Rising number of cases involving drugged driving
According to National Survey on Drug Use and Health (NSDUH) 2012, 10.3 million people aged 12 years or older were found using drugs while driving. The increasing trend has to be addressed. Thus, the Federal government has framed strategy (National Drug Control Strategy, 2010) to reduce the frequency of drugged driving by the year 2015.
Gender and age group
According to the NIDA, male drug abusers are more severely affected while driving. Young people aged 18-25 years use drugs when driving.
Why and how drugged driving is more prone to causing accidents?
Illicit drugs when consumed cause a negative effect on the brain. This leads to distortion in its normal functioning and impairment of coordination between the parts of body involved in driving – limbs, eyes and ears.
Driving involves staying attentive all the while, reacting to changes instantly. All these need optimal functioning of the brain.

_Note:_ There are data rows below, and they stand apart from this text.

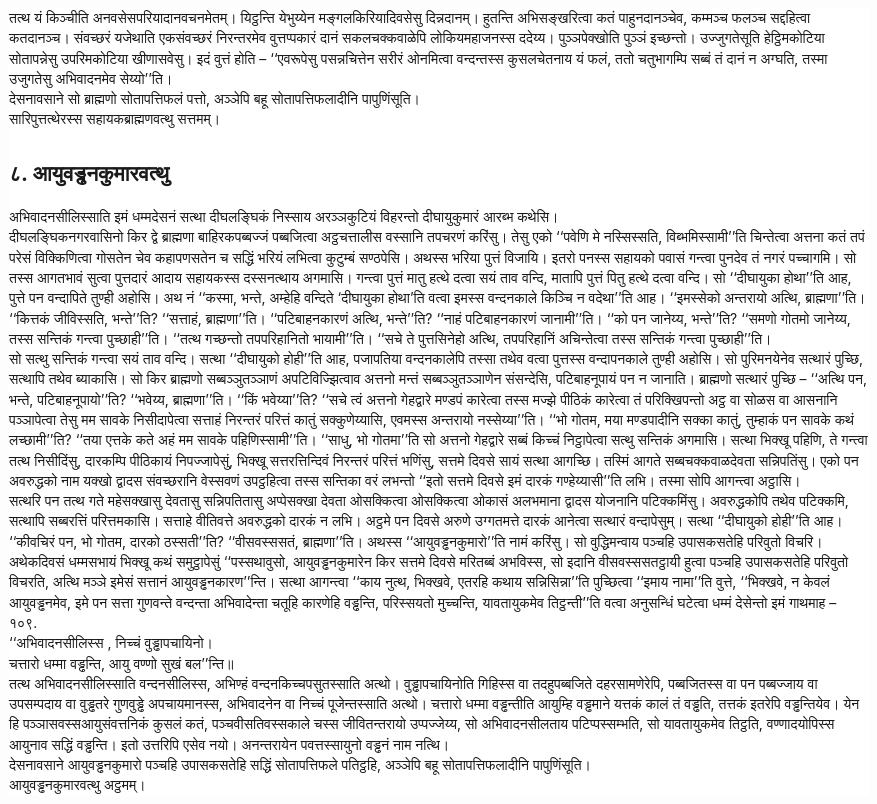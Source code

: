 तत्थ यं किञ्चीति अनवसेसपरियादानवचनमेतम्। यिट्ठन्ति येभुय्येन मङ्गलकिरियादिवसेसु दिन्नदानम्। हुतन्ति अभिसङ्खरित्वा कतं पाहुनदानञ्चेव, कम्मञ्च फलञ्च सद्दहित्वा कतदानञ्च। संवच्छरं यजेथाति एकसंवच्छरं निरन्तरमेव वुत्तप्पकारं दानं सकलचक्कवाळेपि लोकियमहाजनस्स ददेय्य। पुञ्ञपेक्खोति पुञ्ञं इच्छन्तो। उज्जुगतेसूति हेट्ठिमकोटिया सोतापन्नेसु उपरिमकोटिया खीणासवेसु। इदं वुत्तं होति – ‘‘एवरूपेसु पसन्नचित्तेन सरीरं ओनमित्वा वन्दन्तस्स कुसलचेतनाय यं फलं, ततो चतुभागम्पि सब्बं तं दानं न अग्घति, तस्मा उजुगतेसु अभिवादनमेव सेय्यो’’ति।  
देसनावसाने सो ब्राह्मणो सोतापत्तिफलं पत्तो, अञ्ञेपि बहू सोतापत्तिफलादीनि पापुणिंसूति।  
सारिपुत्तत्थेरस्स सहायकब्राह्मणवत्थु सत्तमम्।  


## ८. आयुवड्ढनकुमारवत्थु

अभिवादनसीलिस्साति इमं धम्मदेसनं सत्था दीघलङ्घिकं निस्साय अरञ्ञकुटियं विहरन्तो दीघायुकुमारं आरब्भ कथेसि।  
दीघलङ्घिकनगरवासिनो किर द्वे ब्राह्मणा बाहिरकपब्बज्जं पब्बजित्वा अट्ठचत्तालीस वस्सानि तपचरणं करिंसु। तेसु एको ‘‘पवेणि मे नस्सिस्सति, विब्भमिस्सामी’’ति चिन्तेत्वा अत्तना कतं तपं परेसं विक्किणित्वा गोसतेन चेव कहापणसतेन च सद्धिं भरियं लभित्वा कुटुम्बं सण्ठपेसि। अथस्स भरिया पुत्तं विजायि। इतरो पनस्स सहायको पवासं गन्त्वा पुनदेव तं नगरं पच्चागमि। सो तस्स आगतभावं सुत्वा पुत्तदारं आदाय सहायकस्स दस्सनत्थाय अगमासि। गन्त्वा पुत्तं मातु हत्थे दत्वा सयं ताव वन्दि, मातापि पुत्तं पितु हत्थे दत्वा वन्दि। सो ‘‘दीघायुका होथा’’ति आह, पुत्ते पन वन्दापिते तुण्ही अहोसि। अथ नं ‘‘कस्मा, भन्ते, अम्हेहि वन्दिते ‘दीघायुका होथा’ति वत्वा इमस्स वन्दनकाले किञ्चि न वदेथा’’ति आह। ‘‘इमस्सेको अन्तरायो अत्थि, ब्राह्मणा’’ति। ‘‘कित्तकं जीविस्सति, भन्ते’’ति? ‘‘सत्ताहं, ब्राह्मणा’’ति। ‘‘पटिबाहनकारणं अत्थि, भन्ते’’ति? ‘‘नाहं पटिबाहनकारणं जानामी’’ति। ‘‘को पन जानेय्य, भन्ते’’ति? ‘‘समणो गोतमो जानेय्य, तस्स सन्तिकं गन्त्वा पुच्छाही’’ति। ‘‘तत्थ गच्छन्तो तपपरिहानितो भायामी’’ति। ‘‘सचे ते पुत्तसिनेहो अत्थि, तपपरिहानिं अचिन्तेत्वा तस्स सन्तिकं गन्त्वा पुच्छाही’’ति।  
सो सत्थु सन्तिकं गन्त्वा सयं ताव वन्दि। सत्था ‘‘दीघायुको होही’’ति आह, पजापतिया वन्दनकालेपि तस्सा तथेव वत्वा पुत्तस्स वन्दापनकाले तुण्ही अहोसि। सो पुरिमनयेनेव सत्थारं पुच्छि, सत्थापि तथेव ब्याकासि। सो किर ब्राह्मणो सब्बञ्ञुतञ्ञाणं अपटिविज्झित्वाव अत्तनो मन्तं सब्बञ्ञुतञ्ञाणेन संसन्देसि, पटिबाहनूपायं पन न जानाति। ब्राह्मणो सत्थारं पुच्छि – ‘‘अत्थि पन, भन्ते, पटिबाहनूपायो’’ति? ‘‘भवेय्य, ब्राह्मणा’’ति। ‘‘किं भवेय्या’’ति? ‘‘सचे त्वं अत्तनो गेहद्वारे मण्डपं कारेत्वा तस्स मज्झे पीठिकं कारेत्वा तं परिक्खिपन्तो अट्ठ वा सोळस वा आसनानि पञ्ञापेत्वा तेसु मम सावके निसीदापेत्वा सत्ताहं निरन्तरं परित्तं कातुं सक्कुणेय्यासि, एवमस्स अन्तरायो नस्सेय्या’’ति। ‘‘भो गोतम, मया मण्डपादीनि सक्का कातुं, तुम्हाकं पन सावके कथं लच्छामी’’ति? ‘‘तया एत्तके कते अहं मम सावके पहिणिस्सामी’’ति। ‘‘साधु, भो गोतमा’’ति सो अत्तनो गेहद्वारे सब्बं किच्चं निट्ठापेत्वा सत्थु सन्तिकं अगमासि। सत्था भिक्खू पहिणि, ते गन्त्वा तत्थ निसीदिंसु, दारकम्पि पीठिकायं निपज्जापेसुं, भिक्खू सत्तरत्तिन्दिवं निरन्तरं परित्तं भणिंसु, सत्तमे दिवसे सायं सत्था आगच्छि। तस्मिं आगते सब्बचक्कवाळदेवता सन्निपतिंसु। एको पन अवरुद्धको नाम यक्खो द्वादस संवच्छरानि वेस्सवणं उपट्ठहित्वा तस्स सन्तिका वरं लभन्तो ‘‘इतो सत्तमे दिवसे इमं दारकं गण्हेय्यासी’’ति लभि। तस्मा सोपि आगन्त्वा अट्ठासि।  
सत्थरि पन तत्थ गते महेसक्खासु देवतासु सन्निपतितासु अप्पेसक्खा देवता ओसक्कित्वा ओसक्कित्वा ओकासं अलभमाना द्वादस योजनानि पटिक्कमिंसु। अवरुद्धकोपि तथेव पटिक्कमि, सत्थापि सब्बरत्तिं परित्तमकासि। सत्ताहे वीतिवत्ते अवरुद्धको दारकं न लभि। अट्ठमे पन दिवसे अरुणे उग्गतमत्ते दारकं आनेत्वा सत्थारं वन्दापेसुम्। सत्था ‘‘दीघायुको होही’’ति आह। ‘‘कीवचिरं पन, भो गोतम, दारको ठस्सती’’ति? ‘‘वीसवस्ससतं, ब्राह्मणा’’ति। अथस्स ‘‘आयुवड्ढनकुमारो’’ति नामं करिंसु। सो वुद्धिमन्वाय पञ्चहि उपासकसतेहि परिवुतो विचरि। अथेकदिवसं धम्मसभायं भिक्खू कथं समुट्ठापेसुं ‘‘पस्सथावुसो, आयुवड्ढनकुमारेन किर सत्तमे दिवसे मरितब्बं अभविस्स, सो इदानि वीसवस्ससतट्ठायी हुत्वा पञ्चहि उपासकसतेहि परिवुतो विचरति, अत्थि मञ्ञे इमेसं सत्तानं आयुवड्ढनकारण’’न्ति। सत्था आगन्त्वा ‘‘काय नुत्थ, भिक्खवे, एतरहि कथाय सन्निसिन्ना’’ति पुच्छित्वा ‘‘इमाय नामा’’ति वुत्ते, ‘‘भिक्खवे, न केवलं आयुवड्ढनमेव, इमे पन सत्ता गुणवन्ते वन्दन्ता अभिवादेन्ता चतूहि कारणेहि वड्ढन्ति, परिस्सयतो मुच्चन्ति, यावतायुकमेव तिट्ठन्ती’’ति वत्वा अनुसन्धिं घटेत्वा धम्मं देसेन्तो इमं गाथमाह –  
१०९.  
‘‘अभिवादनसीलिस्स , निच्चं वुड्ढापचायिनो।  
चत्तारो धम्मा वड्ढन्ति, आयु वण्णो सुखं बल’’न्ति॥  
तत्थ अभिवादनसीलिस्साति वन्दनसीलिस्स, अभिण्हं वन्दनकिच्चपसुतस्साति अत्थो। वुड्ढापचायिनोति गिहिस्स वा तदहुपब्बजिते दहरसामणेरेपि, पब्बजितस्स वा पन पब्बज्जाय वा उपसम्पदाय वा वुड्ढतरे गुणवुड्ढे अपचायमानस्स, अभिवादनेन वा निच्चं पूजेन्तस्साति अत्थो। चत्तारो धम्मा वड्ढन्तीति आयुम्हि वड्ढमाने यत्तकं कालं तं वड्ढति, तत्तकं इतरेपि वड्ढन्तियेव। येन हि पञ्ञासवस्सआयुसंवत्तनिकं कुसलं कतं, पञ्चवीसतिवस्सकाले चस्स जीवितन्तरायो उप्पज्जेय्य, सो अभिवादनसीलताय पटिप्पस्सम्भति, सो यावतायुकमेव तिट्ठति, वण्णादयोपिस्स आयुनाव सद्धिं वड्ढन्ति। इतो उत्तरिपि एसेव नयो। अनन्तरायेन पवत्तस्सायुनो वड्ढनं नाम नत्थि।  
देसनावसाने आयुवड्ढनकुमारो पञ्चहि उपासकसतेहि सद्धिं सोतापत्तिफले पतिट्ठहि, अञ्ञेपि बहू सोतापत्तिफलादीनि पापुणिंसूति।  
आयुवड्ढनकुमारवत्थु अट्ठमम्।  

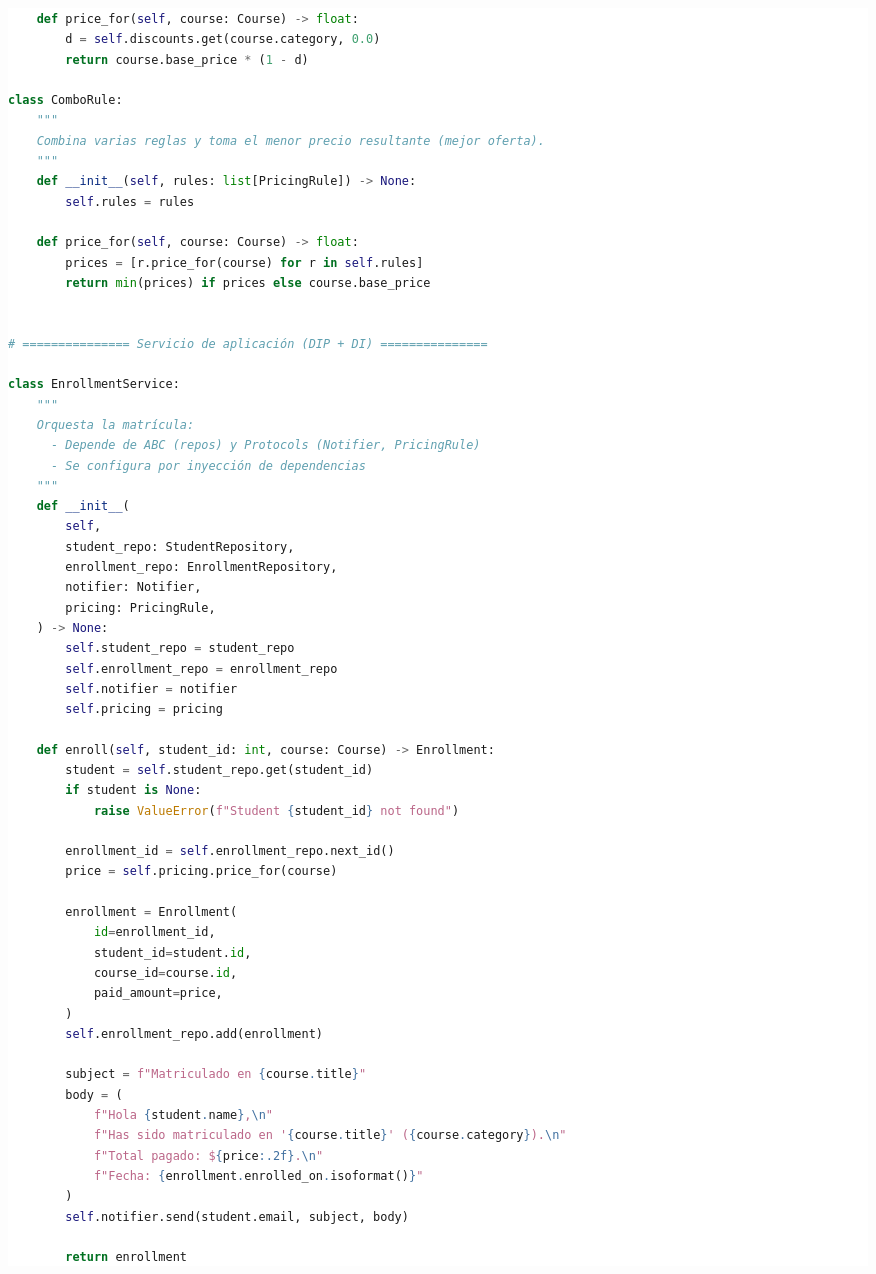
 ```python
    def price_for(self, course: Course) -> float:
        d = self.discounts.get(course.category, 0.0)
        return course.base_price * (1 - d)

class ComboRule:
    """
    Combina varias reglas y toma el menor precio resultante (mejor oferta).
    """
    def __init__(self, rules: list[PricingRule]) -> None:
        self.rules = rules

    def price_for(self, course: Course) -> float:
        prices = [r.price_for(course) for r in self.rules]
        return min(prices) if prices else course.base_price


# =============== Servicio de aplicación (DIP + DI) ===============

class EnrollmentService:
    """
    Orquesta la matrícula:
      - Depende de ABC (repos) y Protocols (Notifier, PricingRule)
      - Se configura por inyección de dependencias
    """
    def __init__(
        self,
        student_repo: StudentRepository,
        enrollment_repo: EnrollmentRepository,
        notifier: Notifier,
        pricing: PricingRule,
    ) -> None:
        self.student_repo = student_repo
        self.enrollment_repo = enrollment_repo
        self.notifier = notifier
        self.pricing = pricing

    def enroll(self, student_id: int, course: Course) -> Enrollment:
        student = self.student_repo.get(student_id)
        if student is None:
            raise ValueError(f"Student {student_id} not found")

        enrollment_id = self.enrollment_repo.next_id()
        price = self.pricing.price_for(course)

        enrollment = Enrollment(
            id=enrollment_id,
            student_id=student.id,
            course_id=course.id,
            paid_amount=price,
        )
        self.enrollment_repo.add(enrollment)

        subject = f"Matriculado en {course.title}"
        body = (
            f"Hola {student.name},\n"
            f"Has sido matriculado en '{course.title}' ({course.category}).\n"
            f"Total pagado: ${price:.2f}.\n"
            f"Fecha: {enrollment.enrolled_on.isoformat()}"
        )
        self.notifier.send(student.email, subject, body)

        return enrollment

```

Common drugs responsible for road accidents
Marijuana, amphetamines, benzodiazepines, cocaine and opiates are some of the common drugs that have been found in people who are involved drugged driving. Canada Drugs Direct
Studies show that THC, an ingredient of marijuana is the most common cause of fatal road accidents. It caused up to 14% of the road accidents.
Likewise, prescription drugs such as opioid pain killers, drugs for treating anxiety or sleep issues, such as benzodiazepines are also responsible for causing fatal accidents while driving. Unless these are used under expert supervision, they cause such fatal disasters when driving.
Things to be done
•Better enforcement of laws
Studies show that rules framed under different laws should be put into force effectively. According to Office of National Drug Control Policy, ‘per se’ drug abuse prevention laws should be framed and implemented. Under ‘per se’ laws, presence of illicit substance in the driver’s body while operating a vehicle is unlawful. Currently 18 states have ‘per se’ laws.